:: WORK INSTRUCTIONS ::
Across the records below, how many lines include the string "capacity"? State the number and nothing more.

· · · ·

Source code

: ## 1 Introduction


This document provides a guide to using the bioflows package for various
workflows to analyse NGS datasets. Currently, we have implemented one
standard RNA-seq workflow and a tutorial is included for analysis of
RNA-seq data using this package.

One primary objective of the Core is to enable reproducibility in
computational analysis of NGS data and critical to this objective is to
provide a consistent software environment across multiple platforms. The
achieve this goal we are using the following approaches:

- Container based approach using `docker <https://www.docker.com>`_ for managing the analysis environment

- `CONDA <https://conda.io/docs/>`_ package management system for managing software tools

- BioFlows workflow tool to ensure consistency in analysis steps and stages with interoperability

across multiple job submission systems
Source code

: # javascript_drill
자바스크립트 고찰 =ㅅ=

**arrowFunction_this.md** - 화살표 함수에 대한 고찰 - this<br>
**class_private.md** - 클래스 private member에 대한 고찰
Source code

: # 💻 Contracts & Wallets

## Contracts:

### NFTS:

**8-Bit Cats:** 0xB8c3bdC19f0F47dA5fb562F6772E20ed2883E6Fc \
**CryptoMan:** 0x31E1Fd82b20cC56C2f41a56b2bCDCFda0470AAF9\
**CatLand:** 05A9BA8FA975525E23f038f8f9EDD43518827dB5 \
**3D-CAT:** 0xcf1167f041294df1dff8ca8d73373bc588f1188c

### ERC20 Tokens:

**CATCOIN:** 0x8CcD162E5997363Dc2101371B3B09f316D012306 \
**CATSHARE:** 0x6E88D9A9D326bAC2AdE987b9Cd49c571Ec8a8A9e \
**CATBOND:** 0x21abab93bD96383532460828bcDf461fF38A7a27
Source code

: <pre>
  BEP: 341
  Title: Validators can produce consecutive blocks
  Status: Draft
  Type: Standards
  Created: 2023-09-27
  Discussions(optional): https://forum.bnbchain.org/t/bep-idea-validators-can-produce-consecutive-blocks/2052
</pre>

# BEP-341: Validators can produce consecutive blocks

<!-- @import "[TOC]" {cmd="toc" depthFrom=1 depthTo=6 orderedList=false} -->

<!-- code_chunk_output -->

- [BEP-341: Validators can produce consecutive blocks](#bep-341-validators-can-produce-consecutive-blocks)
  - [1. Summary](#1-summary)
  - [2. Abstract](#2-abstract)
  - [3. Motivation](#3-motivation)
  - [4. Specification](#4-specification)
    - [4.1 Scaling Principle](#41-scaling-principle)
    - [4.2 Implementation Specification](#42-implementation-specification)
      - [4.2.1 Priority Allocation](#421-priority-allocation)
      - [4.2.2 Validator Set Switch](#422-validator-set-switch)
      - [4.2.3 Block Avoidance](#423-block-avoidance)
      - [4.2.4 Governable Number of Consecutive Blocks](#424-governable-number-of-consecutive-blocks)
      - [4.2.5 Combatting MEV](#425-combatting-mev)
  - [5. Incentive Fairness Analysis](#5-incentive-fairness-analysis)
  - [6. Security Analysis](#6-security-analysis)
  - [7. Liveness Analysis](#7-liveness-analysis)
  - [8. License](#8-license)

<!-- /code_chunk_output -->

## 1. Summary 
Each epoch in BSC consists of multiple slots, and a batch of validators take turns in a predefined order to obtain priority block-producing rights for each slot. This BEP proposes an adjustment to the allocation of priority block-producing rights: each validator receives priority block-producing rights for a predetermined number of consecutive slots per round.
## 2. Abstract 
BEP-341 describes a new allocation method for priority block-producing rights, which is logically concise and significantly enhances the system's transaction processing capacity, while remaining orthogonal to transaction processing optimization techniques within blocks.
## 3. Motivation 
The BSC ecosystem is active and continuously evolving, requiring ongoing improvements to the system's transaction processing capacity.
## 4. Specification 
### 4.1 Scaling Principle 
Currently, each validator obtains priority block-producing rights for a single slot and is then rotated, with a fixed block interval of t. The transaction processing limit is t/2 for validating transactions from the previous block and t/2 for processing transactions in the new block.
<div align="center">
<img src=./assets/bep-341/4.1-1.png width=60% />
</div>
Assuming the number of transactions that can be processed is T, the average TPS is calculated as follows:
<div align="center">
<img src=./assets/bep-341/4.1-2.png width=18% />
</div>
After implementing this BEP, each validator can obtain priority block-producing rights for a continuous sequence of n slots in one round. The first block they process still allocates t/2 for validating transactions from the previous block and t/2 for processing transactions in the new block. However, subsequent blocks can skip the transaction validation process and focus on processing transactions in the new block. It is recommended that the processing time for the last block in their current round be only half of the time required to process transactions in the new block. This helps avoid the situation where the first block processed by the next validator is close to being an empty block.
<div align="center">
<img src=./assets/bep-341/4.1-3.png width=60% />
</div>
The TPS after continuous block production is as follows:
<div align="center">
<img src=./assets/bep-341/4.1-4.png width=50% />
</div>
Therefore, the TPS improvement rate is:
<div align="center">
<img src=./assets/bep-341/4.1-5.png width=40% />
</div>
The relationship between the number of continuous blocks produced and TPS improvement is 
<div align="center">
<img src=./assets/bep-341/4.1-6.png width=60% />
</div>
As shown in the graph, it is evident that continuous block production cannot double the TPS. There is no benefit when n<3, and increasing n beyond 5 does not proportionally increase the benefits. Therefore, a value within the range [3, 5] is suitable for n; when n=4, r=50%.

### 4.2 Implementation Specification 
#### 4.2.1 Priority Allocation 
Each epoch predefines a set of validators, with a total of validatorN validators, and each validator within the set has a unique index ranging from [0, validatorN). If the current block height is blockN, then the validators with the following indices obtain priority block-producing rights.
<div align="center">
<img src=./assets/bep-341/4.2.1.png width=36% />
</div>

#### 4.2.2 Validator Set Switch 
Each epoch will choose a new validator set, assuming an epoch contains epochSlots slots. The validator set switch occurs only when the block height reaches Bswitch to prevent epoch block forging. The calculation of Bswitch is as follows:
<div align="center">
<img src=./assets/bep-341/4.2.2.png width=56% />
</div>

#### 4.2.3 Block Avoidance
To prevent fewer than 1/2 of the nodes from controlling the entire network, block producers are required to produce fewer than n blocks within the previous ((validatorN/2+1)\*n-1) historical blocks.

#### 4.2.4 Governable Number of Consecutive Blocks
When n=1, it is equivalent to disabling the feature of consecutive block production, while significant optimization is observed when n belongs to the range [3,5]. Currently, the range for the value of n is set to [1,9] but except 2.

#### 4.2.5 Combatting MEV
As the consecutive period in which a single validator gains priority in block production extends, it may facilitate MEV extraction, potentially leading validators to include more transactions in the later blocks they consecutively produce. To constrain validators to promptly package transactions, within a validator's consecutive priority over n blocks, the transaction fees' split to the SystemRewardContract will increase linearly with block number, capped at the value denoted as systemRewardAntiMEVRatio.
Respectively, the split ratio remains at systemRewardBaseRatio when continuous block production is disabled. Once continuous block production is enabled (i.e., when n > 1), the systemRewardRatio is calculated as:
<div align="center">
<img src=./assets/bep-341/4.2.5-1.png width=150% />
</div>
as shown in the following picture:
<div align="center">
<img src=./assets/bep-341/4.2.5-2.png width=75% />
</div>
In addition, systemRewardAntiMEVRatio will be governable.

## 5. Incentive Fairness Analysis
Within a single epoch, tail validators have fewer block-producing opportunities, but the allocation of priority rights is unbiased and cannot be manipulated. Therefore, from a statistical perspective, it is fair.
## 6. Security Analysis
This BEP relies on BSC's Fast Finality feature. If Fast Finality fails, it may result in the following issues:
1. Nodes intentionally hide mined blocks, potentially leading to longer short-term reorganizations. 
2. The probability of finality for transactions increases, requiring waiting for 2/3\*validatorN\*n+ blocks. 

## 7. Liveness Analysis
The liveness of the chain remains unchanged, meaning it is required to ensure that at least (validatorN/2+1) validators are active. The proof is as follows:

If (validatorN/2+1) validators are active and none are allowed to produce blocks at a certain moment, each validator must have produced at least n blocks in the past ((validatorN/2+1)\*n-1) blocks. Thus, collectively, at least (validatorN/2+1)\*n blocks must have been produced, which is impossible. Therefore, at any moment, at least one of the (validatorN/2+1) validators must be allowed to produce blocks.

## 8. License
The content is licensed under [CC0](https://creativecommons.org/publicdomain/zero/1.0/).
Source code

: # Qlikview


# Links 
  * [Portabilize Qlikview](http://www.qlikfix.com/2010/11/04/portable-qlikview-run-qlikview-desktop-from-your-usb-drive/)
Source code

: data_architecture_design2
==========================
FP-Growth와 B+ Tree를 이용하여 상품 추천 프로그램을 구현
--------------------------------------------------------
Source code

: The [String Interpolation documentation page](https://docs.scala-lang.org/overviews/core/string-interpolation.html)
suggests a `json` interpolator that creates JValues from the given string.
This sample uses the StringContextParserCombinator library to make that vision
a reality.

· · · ·

:: TASK RESPONSE ::
2